Records supplied: Begin

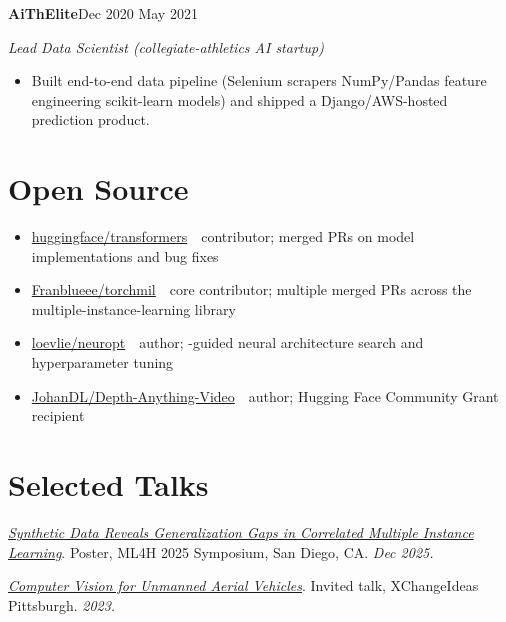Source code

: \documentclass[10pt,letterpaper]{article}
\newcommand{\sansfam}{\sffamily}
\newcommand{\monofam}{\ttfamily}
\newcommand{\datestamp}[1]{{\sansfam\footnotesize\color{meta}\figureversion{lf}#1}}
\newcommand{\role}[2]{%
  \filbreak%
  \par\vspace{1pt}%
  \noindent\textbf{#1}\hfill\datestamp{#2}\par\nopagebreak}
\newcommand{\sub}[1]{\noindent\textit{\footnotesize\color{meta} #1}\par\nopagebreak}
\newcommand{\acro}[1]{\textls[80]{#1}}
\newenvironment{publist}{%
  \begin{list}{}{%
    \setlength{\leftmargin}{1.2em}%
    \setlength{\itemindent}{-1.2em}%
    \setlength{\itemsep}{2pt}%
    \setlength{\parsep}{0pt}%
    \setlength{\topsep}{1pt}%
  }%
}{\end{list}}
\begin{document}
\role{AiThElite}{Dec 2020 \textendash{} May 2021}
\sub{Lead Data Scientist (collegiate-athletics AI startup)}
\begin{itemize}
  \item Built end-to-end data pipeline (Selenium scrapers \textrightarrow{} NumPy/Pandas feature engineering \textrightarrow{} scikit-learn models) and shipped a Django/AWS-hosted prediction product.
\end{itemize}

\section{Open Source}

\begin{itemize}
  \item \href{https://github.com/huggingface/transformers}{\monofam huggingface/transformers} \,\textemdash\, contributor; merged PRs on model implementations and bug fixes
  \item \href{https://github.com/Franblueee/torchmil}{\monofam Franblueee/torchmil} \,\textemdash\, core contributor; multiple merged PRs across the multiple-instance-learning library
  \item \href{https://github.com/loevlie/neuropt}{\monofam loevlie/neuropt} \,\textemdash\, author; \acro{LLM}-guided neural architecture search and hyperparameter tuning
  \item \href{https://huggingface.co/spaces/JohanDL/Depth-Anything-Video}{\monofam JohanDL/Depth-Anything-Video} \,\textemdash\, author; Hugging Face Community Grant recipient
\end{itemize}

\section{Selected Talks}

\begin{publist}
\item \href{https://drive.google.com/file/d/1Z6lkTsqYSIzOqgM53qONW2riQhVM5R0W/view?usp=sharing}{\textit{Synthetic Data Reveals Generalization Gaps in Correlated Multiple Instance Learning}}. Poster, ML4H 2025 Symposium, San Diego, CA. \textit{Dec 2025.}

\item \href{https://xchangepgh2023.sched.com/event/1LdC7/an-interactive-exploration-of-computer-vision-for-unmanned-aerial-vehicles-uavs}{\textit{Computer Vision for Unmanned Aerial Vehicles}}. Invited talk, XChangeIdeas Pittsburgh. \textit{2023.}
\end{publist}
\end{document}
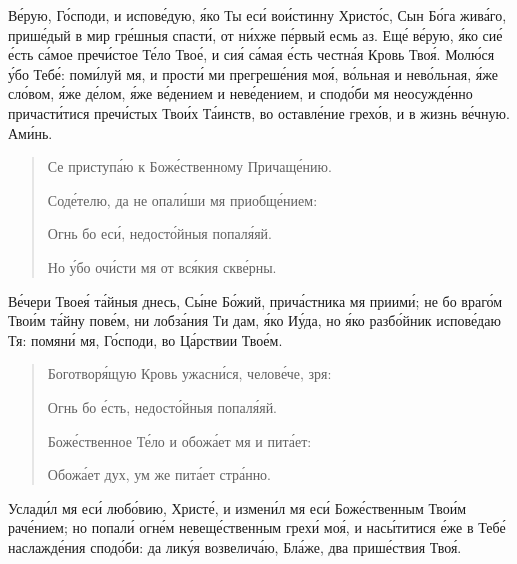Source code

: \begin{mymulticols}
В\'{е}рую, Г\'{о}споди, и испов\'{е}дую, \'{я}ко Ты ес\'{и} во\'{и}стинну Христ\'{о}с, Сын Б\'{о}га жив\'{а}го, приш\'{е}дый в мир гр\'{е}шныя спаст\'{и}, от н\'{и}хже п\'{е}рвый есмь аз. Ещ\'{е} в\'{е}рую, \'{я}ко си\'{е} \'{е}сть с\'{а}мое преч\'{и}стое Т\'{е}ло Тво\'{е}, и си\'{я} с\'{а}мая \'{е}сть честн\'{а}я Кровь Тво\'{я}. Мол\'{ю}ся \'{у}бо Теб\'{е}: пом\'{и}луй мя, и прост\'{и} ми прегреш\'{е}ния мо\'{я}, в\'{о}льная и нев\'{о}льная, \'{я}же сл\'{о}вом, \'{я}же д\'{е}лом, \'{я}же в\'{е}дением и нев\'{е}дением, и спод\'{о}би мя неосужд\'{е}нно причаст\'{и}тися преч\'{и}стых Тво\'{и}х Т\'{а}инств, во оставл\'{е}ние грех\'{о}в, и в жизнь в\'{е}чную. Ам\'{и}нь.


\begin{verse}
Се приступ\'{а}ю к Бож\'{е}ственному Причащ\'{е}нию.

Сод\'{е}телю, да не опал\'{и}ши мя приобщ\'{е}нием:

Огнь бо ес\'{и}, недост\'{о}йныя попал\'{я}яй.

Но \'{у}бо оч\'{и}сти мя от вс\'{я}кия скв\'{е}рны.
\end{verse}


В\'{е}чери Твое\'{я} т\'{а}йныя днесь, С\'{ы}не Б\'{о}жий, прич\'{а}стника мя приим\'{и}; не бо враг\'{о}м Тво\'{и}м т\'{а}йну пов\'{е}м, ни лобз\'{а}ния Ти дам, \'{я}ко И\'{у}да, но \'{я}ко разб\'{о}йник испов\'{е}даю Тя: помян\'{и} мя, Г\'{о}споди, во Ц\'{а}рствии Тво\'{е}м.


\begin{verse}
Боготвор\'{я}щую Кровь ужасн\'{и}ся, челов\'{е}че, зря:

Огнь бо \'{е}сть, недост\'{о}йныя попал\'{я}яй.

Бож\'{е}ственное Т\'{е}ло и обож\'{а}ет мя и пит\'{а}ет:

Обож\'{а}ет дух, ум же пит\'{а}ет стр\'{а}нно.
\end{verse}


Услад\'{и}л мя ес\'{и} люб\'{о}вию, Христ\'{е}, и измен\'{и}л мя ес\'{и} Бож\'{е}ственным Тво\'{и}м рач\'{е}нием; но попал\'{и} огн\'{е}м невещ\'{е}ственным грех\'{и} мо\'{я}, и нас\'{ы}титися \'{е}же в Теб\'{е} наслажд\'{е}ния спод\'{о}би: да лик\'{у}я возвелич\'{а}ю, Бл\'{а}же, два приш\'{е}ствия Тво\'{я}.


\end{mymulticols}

Records supplied: End

**What is required**
Images in the data above are to be skipped. Retype all other material exactly.

**Written reply**
Source code

: \documentclass[10pt,letterpaper]{article}
\newcommand{\sansfam}{\sffamily}
\newcommand{\monofam}{\ttfamily}
\newcommand{\datestamp}[1]{{\sansfam\footnotesize\color{meta}\figureversion{lf}#1}}
\newcommand{\role}[2]{%
  \filbreak%
  \par\vspace{1pt}%
  \noindent\textbf{#1}\hfill\datestamp{#2}\par\nopagebreak}
\newcommand{\sub}[1]{\noindent\textit{\footnotesize\color{meta} #1}\par\nopagebreak}
\newcommand{\acro}[1]{\textls[80]{#1}}
\newenvironment{publist}{%
  \begin{list}{}{%
    \setlength{\leftmargin}{1.2em}%
    \setlength{\itemindent}{-1.2em}%
    \setlength{\itemsep}{2pt}%
    \setlength{\parsep}{0pt}%
    \setlength{\topsep}{1pt}%
  }%
}{\end{list}}
\begin{document}
\role{AiThElite}{Dec 2020 \textendash{} May 2021}
\sub{Lead Data Scientist (collegiate-athletics AI startup)}
\begin{itemize}
  \item Built end-to-end data pipeline (Selenium scrapers \textrightarrow{} NumPy/Pandas feature engineering \textrightarrow{} scikit-learn models) and shipped a Django/AWS-hosted prediction product.
\end{itemize}

\section{Open Source}

\begin{itemize}
  \item \href{https://github.com/huggingface/transformers}{\monofam huggingface/transformers} \,\textemdash\, contributor; merged PRs on model implementations and bug fixes
  \item \href{https://github.com/Franblueee/torchmil}{\monofam Franblueee/torchmil} \,\textemdash\, core contributor; multiple merged PRs across the multiple-instance-learning library
  \item \href{https://github.com/loevlie/neuropt}{\monofam loevlie/neuropt} \,\textemdash\, author; \acro{LLM}-guided neural architecture search and hyperparameter tuning
  \item \href{https://huggingface.co/spaces/JohanDL/Depth-Anything-Video}{\monofam JohanDL/Depth-Anything-Video} \,\textemdash\, author; Hugging Face Community Grant recipient
\end{itemize}

\section{Selected Talks}

\begin{publist}
\item \href{https://drive.google.com/file/d/1Z6lkTsqYSIzOqgM53qONW2riQhVM5R0W/view?usp=sharing}{\textit{Synthetic Data Reveals Generalization Gaps in Correlated Multiple Instance Learning}}. Poster, ML4H 2025 Symposium, San Diego, CA. \textit{Dec 2025.}

\item \href{https://xchangepgh2023.sched.com/event/1LdC7/an-interactive-exploration-of-computer-vision-for-unmanned-aerial-vehicles-uavs}{\textit{Computer Vision for Unmanned Aerial Vehicles}}. Invited talk, XChangeIdeas Pittsburgh. \textit{2023.}
\end{publist}
\end{document}
Source code

: \begin{mymulticols}
В\'{е}рую, Г\'{о}споди, и испов\'{е}дую, \'{я}ко Ты ес\'{и} во\'{и}стинну Христ\'{о}с, Сын Б\'{о}га жив\'{а}го, приш\'{е}дый в мир гр\'{е}шныя спаст\'{и}, от н\'{и}хже п\'{е}рвый есмь аз. Ещ\'{е} в\'{е}рую, \'{я}ко си\'{е} \'{е}сть с\'{а}мое преч\'{и}стое Т\'{е}ло Тво\'{е}, и си\'{я} с\'{а}мая \'{е}сть честн\'{а}я Кровь Тво\'{я}. Мол\'{ю}ся \'{у}бо Теб\'{е}: пом\'{и}луй мя, и прост\'{и} ми прегреш\'{е}ния мо\'{я}, в\'{о}льная и нев\'{о}льная, \'{я}же сл\'{о}вом, \'{я}же д\'{е}лом, \'{я}же в\'{е}дением и нев\'{е}дением, и спод\'{о}би мя неосужд\'{е}нно причаст\'{и}тися преч\'{и}стых Тво\'{и}х Т\'{а}инств, во оставл\'{е}ние грех\'{о}в, и в жизнь в\'{е}чную. Ам\'{и}нь.


\begin{verse}
Се приступ\'{а}ю к Бож\'{е}ственному Причащ\'{е}нию.

Сод\'{е}телю, да не опал\'{и}ши мя приобщ\'{е}нием:

Огнь бо ес\'{и}, недост\'{о}йныя попал\'{я}яй.

Но \'{у}бо оч\'{и}сти мя от вс\'{я}кия скв\'{е}рны.
\end{verse}


В\'{е}чери Твое\'{я} т\'{а}йныя днесь, С\'{ы}не Б\'{о}жий, прич\'{а}стника мя приим\'{и}; не бо враг\'{о}м Тво\'{и}м т\'{а}йну пов\'{е}м, ни лобз\'{а}ния Ти дам, \'{я}ко И\'{у}да, но \'{я}ко разб\'{о}йник испов\'{е}даю Тя: помян\'{и} мя, Г\'{о}споди, во Ц\'{а}рствии Тво\'{е}м.


\begin{verse}
Боготвор\'{я}щую Кровь ужасн\'{и}ся, челов\'{е}че, зря:

Огнь бо \'{е}сть, недост\'{о}йныя попал\'{я}яй.

Бож\'{е}ственное Т\'{е}ло и обож\'{а}ет мя и пит\'{а}ет:

Обож\'{а}ет дух, ум же пит\'{а}ет стр\'{а}нно.
\end{verse}


Услад\'{и}л мя ес\'{и} люб\'{о}вию, Христ\'{е}, и измен\'{и}л мя ес\'{и} Бож\'{е}ственным Тво\'{и}м рач\'{е}нием; но попал\'{и} огн\'{е}м невещ\'{е}ственным грех\'{и} мо\'{я}, и нас\'{ы}титися \'{е}же в Теб\'{е} наслажд\'{е}ния спод\'{о}би: да лик\'{у}я возвелич\'{а}ю, Бл\'{а}же, два приш\'{е}ствия Тво\'{я}.


\end{mymulticols}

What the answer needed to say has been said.